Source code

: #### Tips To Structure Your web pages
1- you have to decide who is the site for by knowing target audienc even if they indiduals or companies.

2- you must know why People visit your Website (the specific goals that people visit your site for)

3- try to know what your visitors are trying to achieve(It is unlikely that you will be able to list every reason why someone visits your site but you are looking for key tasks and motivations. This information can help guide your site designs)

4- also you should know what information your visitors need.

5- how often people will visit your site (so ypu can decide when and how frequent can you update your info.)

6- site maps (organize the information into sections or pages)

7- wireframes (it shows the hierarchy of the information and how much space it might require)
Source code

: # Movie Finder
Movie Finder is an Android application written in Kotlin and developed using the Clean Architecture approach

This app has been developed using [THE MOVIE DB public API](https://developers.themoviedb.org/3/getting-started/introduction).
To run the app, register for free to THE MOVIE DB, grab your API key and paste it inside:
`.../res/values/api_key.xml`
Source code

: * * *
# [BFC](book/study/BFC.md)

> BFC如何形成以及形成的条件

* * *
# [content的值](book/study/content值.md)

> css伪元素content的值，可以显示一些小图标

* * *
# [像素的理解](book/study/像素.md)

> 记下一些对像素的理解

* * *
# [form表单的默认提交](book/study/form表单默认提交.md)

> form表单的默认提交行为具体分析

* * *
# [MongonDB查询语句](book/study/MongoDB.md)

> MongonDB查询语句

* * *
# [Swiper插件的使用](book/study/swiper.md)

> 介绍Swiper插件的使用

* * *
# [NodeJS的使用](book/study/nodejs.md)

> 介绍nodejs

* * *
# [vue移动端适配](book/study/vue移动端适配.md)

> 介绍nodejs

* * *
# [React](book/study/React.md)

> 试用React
┄┄┄┄┄┄
EXERCISE GOAL: Return each line of the preceding material in which "study" can be found.

RESPONSE:
# [BFC](book/study/BFC.md)
# [content的值](book/study/content值.md)
# [像素的理解](book/study/像素.md)
# [form表单的默认提交](book/study/form表单默认提交.md)
# [MongonDB查询语句](book/study/MongoDB.md)
# [Swiper插件的使用](book/study/swiper.md)
# [NodeJS的使用](book/study/nodejs.md)
# [vue移动端适配](book/study/vue移动端适配.md)
# [React](book/study/React.md)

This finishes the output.